Given entries:
□ □ □ □

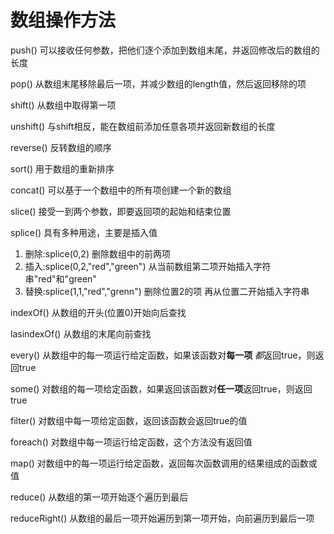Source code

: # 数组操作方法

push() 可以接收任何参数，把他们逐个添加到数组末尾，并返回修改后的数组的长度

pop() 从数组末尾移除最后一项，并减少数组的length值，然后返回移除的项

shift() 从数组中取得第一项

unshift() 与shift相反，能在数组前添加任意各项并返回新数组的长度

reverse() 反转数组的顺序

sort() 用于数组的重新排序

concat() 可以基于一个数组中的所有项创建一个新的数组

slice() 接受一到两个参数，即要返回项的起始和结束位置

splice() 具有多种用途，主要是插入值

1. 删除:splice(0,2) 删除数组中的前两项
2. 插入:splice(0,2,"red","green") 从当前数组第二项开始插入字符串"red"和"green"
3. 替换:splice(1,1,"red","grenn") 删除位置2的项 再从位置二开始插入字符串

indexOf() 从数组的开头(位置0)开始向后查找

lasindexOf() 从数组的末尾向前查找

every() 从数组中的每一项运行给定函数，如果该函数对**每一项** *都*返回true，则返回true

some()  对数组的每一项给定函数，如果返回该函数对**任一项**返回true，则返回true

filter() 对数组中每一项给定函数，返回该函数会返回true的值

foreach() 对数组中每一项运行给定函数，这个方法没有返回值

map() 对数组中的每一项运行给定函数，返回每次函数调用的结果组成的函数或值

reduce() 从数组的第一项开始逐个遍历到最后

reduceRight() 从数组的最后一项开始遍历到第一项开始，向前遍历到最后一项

□ □ □ □

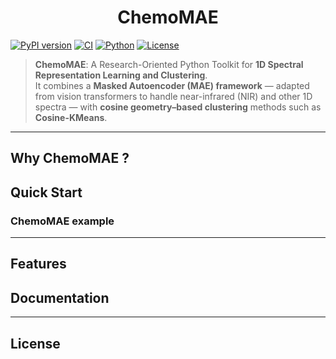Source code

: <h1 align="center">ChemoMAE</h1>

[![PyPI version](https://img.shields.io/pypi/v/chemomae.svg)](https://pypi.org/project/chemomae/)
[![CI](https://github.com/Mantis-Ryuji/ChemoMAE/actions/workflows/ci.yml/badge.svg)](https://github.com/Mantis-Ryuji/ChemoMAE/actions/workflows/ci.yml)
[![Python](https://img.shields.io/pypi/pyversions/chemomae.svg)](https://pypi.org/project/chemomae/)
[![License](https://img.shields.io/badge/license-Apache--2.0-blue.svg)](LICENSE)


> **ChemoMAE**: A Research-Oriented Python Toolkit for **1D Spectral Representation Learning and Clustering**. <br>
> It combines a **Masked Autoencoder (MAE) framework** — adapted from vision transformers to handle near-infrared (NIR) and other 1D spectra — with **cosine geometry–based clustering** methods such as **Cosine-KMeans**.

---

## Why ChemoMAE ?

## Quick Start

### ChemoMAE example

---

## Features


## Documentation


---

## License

□ □ □ □

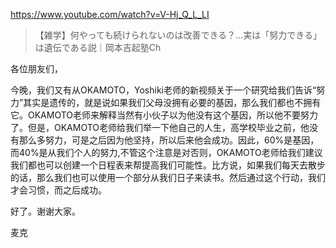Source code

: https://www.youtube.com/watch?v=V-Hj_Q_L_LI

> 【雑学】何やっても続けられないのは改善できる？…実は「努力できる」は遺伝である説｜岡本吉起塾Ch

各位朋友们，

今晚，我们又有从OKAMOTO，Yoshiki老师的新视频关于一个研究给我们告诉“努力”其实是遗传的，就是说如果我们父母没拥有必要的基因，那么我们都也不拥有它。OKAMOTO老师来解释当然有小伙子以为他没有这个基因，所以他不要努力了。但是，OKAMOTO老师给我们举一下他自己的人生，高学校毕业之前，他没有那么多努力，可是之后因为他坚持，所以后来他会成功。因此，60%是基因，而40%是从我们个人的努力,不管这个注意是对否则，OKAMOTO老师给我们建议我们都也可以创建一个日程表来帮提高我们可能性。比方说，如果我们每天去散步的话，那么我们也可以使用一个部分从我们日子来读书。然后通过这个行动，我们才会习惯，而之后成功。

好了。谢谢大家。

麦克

□ □ □ □

Your task: What lines in the entries contain "https"? Report each one by copying it.

Finished exercise:
[![PyPI version](https://img.shields.io/pypi/v/chemomae.svg)](https://pypi.org/project/chemomae/)
[![CI](https://github.com/Mantis-Ryuji/ChemoMAE/actions/workflows/ci.yml/badge.svg)](https://github.com/Mantis-Ryuji/ChemoMAE/actions/workflows/ci.yml)
[![Python](https://img.shields.io/pypi/pyversions/chemomae.svg)](https://pypi.org/project/chemomae/)
[![License](https://img.shields.io/badge/license-Apache--2.0-blue.svg)](LICENSE)
: https://www.youtube.com/watch?v=V-Hj_Q_L_LI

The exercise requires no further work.